According to the first-principles calculation result, with fully structure optimization, the crystal lattice of M₂B transforms from tetragonal (Fe₈B₄) to orthorhombic structure (Fe₇CrB₄) after chromium doped. This result is exactly accordant to the above experimental data. Furthermore, the initial B–B bond length along [002] has been shorted by about 8% as a result of the lattice evolution of M₂B. Therefore, the inherently weak B–B bond is expected to be strengthened accordingly. In this context, the fracture toughness of Fe₂B is supposed to be improved with the weakest chain being reinforced.

However, if the chromium addition exceeds the ideal limit, excessive chromium may dissolve into M₂B generating excessive (Fe, Cr)₂B crystal cell. In this case, large amounts of distorted cells (orthorhombic structure) will cause considerable defects in the whole M₂B grain. In reverse, fracture toughness of the boride may turn to decrease. In this context, the decline of fracture toughness of M₂B in 2.5Cr sample can be explained reasonably. In conclusion, appropriate chromium addition can help improve the fracture toughness of M₂B by affecting the crystal lattice and strengthening the weak bond.

Conclusions

The morphology, mechanical properties and crystal lattice structure of M₂B in Fe-3.0B alloys with different chromium additions have been investigated.
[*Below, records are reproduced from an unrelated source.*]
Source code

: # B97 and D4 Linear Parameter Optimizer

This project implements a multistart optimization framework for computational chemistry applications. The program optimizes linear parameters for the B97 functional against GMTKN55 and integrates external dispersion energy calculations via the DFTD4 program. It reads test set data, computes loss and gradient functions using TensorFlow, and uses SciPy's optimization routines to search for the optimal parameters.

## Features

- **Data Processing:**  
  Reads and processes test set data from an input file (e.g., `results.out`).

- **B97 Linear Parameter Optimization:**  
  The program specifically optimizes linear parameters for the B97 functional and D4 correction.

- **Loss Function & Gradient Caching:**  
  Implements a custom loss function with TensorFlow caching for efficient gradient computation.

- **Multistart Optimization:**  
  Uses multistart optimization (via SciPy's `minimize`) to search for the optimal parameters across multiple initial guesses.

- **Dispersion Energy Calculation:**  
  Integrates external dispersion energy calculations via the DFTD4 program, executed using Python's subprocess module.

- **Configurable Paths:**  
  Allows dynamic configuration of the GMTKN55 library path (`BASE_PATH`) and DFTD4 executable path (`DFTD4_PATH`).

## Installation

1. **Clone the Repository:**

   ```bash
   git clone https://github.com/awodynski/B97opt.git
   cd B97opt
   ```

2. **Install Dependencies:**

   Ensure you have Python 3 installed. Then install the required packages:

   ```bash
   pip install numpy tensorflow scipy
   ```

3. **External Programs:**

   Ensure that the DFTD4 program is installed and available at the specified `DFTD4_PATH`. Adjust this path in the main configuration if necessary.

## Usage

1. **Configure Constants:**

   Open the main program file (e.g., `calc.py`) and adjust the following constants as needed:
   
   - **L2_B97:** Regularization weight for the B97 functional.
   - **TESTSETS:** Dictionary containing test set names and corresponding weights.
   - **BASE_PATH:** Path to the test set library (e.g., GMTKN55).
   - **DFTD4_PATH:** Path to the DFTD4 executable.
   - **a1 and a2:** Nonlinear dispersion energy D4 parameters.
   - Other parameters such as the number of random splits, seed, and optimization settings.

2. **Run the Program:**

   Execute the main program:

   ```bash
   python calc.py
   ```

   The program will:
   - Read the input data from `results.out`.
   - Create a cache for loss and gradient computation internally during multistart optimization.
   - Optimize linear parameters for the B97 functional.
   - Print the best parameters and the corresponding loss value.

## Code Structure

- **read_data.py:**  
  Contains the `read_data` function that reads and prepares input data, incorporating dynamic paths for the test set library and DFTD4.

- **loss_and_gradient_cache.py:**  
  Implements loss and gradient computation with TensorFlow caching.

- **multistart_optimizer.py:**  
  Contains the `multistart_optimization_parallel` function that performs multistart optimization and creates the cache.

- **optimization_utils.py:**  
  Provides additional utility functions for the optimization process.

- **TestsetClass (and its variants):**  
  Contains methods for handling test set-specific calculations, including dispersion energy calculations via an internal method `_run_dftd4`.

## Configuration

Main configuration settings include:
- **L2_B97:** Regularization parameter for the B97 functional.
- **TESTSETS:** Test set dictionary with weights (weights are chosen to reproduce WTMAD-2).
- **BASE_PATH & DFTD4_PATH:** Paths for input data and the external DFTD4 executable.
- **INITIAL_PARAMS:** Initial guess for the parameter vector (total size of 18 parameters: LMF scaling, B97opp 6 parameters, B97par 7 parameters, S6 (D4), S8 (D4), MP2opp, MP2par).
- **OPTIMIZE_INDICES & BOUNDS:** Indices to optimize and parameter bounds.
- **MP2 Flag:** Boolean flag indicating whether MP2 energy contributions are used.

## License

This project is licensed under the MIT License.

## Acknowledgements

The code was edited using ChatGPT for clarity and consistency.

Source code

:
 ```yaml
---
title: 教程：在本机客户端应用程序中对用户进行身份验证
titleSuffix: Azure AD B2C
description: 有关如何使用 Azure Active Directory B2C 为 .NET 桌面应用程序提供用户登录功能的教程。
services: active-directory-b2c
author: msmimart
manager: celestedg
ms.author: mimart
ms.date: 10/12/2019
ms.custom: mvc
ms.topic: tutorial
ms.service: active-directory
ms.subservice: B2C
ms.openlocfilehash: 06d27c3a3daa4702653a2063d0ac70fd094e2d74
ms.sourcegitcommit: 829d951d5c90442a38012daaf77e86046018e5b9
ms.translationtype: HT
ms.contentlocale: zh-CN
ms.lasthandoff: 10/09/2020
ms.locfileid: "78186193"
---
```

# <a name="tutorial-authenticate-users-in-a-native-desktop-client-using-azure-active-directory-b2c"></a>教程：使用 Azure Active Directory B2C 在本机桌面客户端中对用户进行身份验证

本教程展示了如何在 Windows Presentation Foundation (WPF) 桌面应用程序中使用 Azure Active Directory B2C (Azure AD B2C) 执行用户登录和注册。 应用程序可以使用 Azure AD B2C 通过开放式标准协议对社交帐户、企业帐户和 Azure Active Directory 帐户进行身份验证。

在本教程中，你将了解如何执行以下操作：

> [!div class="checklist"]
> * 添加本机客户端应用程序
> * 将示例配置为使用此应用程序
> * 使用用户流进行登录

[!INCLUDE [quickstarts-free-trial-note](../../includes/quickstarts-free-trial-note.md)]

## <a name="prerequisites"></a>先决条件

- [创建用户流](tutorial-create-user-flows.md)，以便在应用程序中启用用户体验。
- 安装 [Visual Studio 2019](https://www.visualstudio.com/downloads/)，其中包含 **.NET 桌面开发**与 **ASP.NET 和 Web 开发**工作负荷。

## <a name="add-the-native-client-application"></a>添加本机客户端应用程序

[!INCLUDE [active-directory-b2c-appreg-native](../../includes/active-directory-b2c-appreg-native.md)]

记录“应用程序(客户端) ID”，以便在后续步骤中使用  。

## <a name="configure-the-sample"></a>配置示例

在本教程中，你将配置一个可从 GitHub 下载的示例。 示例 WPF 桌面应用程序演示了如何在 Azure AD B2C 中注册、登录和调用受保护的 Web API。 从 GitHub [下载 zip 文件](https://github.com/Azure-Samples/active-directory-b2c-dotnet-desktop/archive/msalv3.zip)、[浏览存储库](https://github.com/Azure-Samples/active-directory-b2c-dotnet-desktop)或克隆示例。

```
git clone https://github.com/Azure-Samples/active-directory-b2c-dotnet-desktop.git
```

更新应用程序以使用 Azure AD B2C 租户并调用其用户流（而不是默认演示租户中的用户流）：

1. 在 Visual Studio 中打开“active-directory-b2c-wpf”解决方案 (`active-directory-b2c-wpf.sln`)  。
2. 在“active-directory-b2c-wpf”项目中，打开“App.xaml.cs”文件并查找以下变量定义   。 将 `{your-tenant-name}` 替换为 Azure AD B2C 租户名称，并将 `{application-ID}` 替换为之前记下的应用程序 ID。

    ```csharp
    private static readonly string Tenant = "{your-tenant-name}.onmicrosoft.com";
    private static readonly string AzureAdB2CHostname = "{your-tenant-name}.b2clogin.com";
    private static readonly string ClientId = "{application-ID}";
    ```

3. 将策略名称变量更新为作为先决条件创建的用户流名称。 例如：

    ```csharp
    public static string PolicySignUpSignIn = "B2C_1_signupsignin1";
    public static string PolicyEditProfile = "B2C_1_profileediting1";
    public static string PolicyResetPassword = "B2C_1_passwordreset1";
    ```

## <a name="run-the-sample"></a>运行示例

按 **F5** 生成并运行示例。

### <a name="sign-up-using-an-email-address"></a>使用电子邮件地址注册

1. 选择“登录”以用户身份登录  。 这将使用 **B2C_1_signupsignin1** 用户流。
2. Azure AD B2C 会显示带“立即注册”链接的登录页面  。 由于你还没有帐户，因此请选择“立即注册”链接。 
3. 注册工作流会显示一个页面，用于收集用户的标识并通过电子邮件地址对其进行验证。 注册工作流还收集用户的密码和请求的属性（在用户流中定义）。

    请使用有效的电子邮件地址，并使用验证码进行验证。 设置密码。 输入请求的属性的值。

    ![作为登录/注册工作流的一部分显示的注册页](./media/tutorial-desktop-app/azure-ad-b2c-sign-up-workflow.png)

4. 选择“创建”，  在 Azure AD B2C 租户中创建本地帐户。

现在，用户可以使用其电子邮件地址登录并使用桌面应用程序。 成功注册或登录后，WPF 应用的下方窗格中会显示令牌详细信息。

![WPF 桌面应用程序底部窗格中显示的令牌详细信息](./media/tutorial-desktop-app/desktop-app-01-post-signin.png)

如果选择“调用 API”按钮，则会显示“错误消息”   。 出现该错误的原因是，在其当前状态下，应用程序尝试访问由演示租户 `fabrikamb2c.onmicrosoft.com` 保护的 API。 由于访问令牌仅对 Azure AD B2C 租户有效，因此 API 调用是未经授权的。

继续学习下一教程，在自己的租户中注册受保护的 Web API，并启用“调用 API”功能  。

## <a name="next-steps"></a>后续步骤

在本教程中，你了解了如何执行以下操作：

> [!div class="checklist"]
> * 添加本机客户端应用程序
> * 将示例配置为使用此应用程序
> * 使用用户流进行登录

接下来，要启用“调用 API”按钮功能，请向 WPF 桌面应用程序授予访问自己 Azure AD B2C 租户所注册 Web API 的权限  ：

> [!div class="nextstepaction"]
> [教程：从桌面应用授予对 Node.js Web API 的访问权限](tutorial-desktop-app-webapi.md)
The following conclusions can be drawn:

1. (1)

   With increasing chromium addition, the average grain size of M₂B (Ã) decreases firstly and then increases slightly, while the fractal dimension (D _f ) has an opposite trend.

2. (2)

   The hardness of M₂B changes little while the elastic modulus decreases firstly and then increases with the increase in chromium addition; H/E _r increases firstly and then decreases and reaches the maximum value at chromium addition of 2.0 wt%.

3. (3)

   With chromium addition, M₂B crystal tends to be more thermodynamically stable with the binding energy decreasing from − 105.934 to − 106.976 eV/cell; the elastic modulus and B/G can also be improved.

4. (4)

   With chromium addition, the crystal lattice of Fe₂B may transform from tetragonal to orthorhombic structure ((Fe, Cr)₂B), contributing to shortening the length of B–B bond along [002] direction.